Extracted records
------------------------------------------------
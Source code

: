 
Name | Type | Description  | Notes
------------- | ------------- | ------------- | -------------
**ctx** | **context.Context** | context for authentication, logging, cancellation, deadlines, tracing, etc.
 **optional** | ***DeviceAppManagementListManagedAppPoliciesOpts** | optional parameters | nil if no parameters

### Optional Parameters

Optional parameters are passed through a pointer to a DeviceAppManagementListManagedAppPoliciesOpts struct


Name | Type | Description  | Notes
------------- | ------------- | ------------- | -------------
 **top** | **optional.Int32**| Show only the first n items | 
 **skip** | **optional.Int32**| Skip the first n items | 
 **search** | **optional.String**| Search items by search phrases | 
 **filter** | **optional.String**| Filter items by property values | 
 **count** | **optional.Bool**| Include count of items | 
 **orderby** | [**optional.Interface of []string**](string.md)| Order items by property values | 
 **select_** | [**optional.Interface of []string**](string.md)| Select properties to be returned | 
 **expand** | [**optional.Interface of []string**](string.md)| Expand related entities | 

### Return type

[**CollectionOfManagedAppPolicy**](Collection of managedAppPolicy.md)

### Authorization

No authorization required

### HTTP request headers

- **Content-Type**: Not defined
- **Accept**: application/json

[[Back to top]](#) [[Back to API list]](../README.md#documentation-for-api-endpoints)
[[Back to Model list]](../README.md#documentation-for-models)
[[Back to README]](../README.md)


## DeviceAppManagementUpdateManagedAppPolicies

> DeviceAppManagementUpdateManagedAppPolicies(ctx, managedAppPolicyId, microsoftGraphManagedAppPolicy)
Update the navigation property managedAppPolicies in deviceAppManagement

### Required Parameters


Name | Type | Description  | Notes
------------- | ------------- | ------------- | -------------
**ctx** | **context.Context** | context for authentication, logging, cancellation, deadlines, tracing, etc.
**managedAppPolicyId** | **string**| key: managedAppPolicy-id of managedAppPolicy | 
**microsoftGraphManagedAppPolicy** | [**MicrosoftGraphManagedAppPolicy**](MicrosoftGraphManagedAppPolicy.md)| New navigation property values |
------------------------------------------------
What the task asks> The first line of the records and every line down to the line with "### Optional Parameters" must be quoted exactly; leave out all else.

Result of the task>
Source code

: 
Name | Type | Description  | Notes
------------- | ------------- | ------------- | -------------
**ctx** | **context.Context** | context for authentication, logging, cancellation, deadlines, tracing, etc.
 **optional** | ***DeviceAppManagementListManagedAppPoliciesOpts** | optional parameters | nil if no parameters

### Optional Parameters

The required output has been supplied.